The opera’s third protagonist, and perhaps for some the main protagonist, is the orchestra. And once again San Francisco is fortunate to have a conductor of Maestro Donald Runnicles' stature on the podium. Without glossing over details, he lead a firmly propulsive performance that sustained the urgency and fervency of the lovers’ passion, relaxing for the opera’s lyric outpourings but then surging forward again with renewed purpose and intent. Runnicles unleashed a wall of sound from the pit allowing one to revel in Wagner’s lush score, but often to the singer's detriment. While neither Connell nor Schmidt seemed to be overwhelmed by the challenge, both were pushed to their limits to ride the crest of the soundwave Runnicles elicited from the pit.
Making an impressive debut, Lithuanian mezzo-soprano Violeta Urmana was a compassionate Brangane with an opulent tone and easy stage presence. Her warm mezzo seemed effortlessly produced and easily projected throughout the range and her tender, caring attention to Isolde clearly established the character.

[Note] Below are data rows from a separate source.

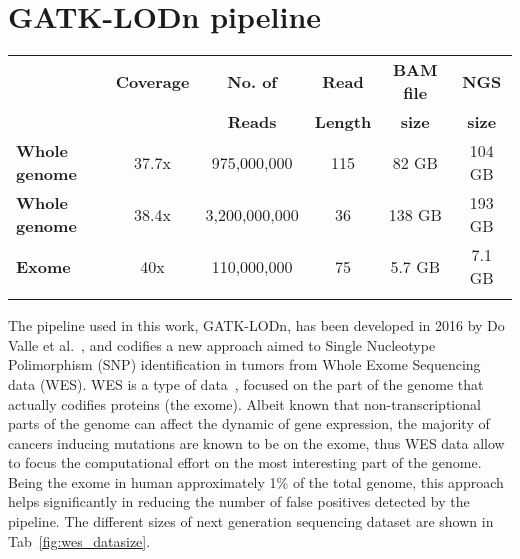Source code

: \documentclass{standalone}
\begin{document}
\section*{GATK-LODn pipeline}

\begin{table*}
\centering
\begin{tabular}{lccccc}
\hline \rowcolor{darkgrayrow}
 & \textbf{Coverage} & \textbf{No. of} & \textbf{Read}   & \textbf{BAM file} & \textbf{NGS}\\
\rowcolor{darkgrayrow}
 &                   & \textbf{Reads}  & \textbf{Length} & \textbf{size}     & \textbf{size}\\
\hline
\textbf{Whole genome} & 37.7x & 975,000,000   & 115 & 82 GB  & 104 GB \\

\textbf{Whole genome} & 38.4x & 3,200,000,000 & 36  & 138 GB & 193 GB\\

\textbf{Exome}        & 40x   & 110,000,000   & 75  & 5.7 GB & 7.1 GB \\
\hline\\
\end{tabular}
\caption{Typical dataset size for a single patient of different types of next generation sequencing.
BAM file size refers to the size of the binary file containing the reads from the machine.}
\label{fig:wes_datasize}
\end{table*}

The pipeline used in this work, GATK-LODn, has been developed in 2016 by Do Valle et al.~\cite{DoValle2016}, and codifies a new approach aimed to Single Nucleotype Polimorphism (SNP) identification in tumors from Whole Exome Sequencing data (WES).
WES is a type of  data~\cite{Zwolak2008, Behjati2013, Shendure2008}, focused on the part of the genome that actually codifies proteins (the exome).
Albeit known that non-transcriptional parts of the genome can affect the dynamic of gene expression, the majority of cancers inducing mutations are known to be on the exome, thus WES data allow to focus the computational effort on the most interesting part of the genome.
Being the exome in human approximately 1\% of the total genome, this approach helps significantly in reducing the number of false positives detected by the pipeline.
The different sizes of next generation sequencing dataset are shown in Tab~\ref{fig:wes_datasize}.
\end{document}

As Tristan’s faithful retainer, Kurwenal, baritone Tom Fox displayed a full, pleasant baritone capable of sufficient heft and clarity for the dramatic passages and pliancy and tenderness to convey his loving concern for Tristan. Fox appears stiff and uncomfortable on stage, but it doesn’t impede his vocal production.
Victor von Halem’s Marke is a king of stature and nobility, integrity and compassion. Von Halem’s conveys his characterization and concept of the king in big round tones that sound rich but lacked steadiness and focus.
John Autry as Melot, Norman Shankle as the sailor and Jere Torkelsen as the Helmsman were all a credit to the production and the company.
Mauro Pagano's production is not consistently attractive, with a particularly uninventive second act, but the first act set presents a striking image of a ship with a semicircular wall around a black, polished floor that both served to throw the sound out into the auditorium much to the singers' advantage.
Thomas J. Munn took full advantage of the opera house's new computerized lighting system for some striking effects as the interplay between night and day take on a visual reality to match the metaphysical counterpart that is integral to the world of Tristan und Isolde.
Given the scarcity of singers capable of meeting Wagner's demands in Tristan und Isolde, producing the opera is a risky venture at best. With a conductor and orchestra capable of encompassing the score and an Isolde well on her way to becoming a notable exponent of the role, the San Francisco Opera's production was worth the effort despite the regrettable Tristan.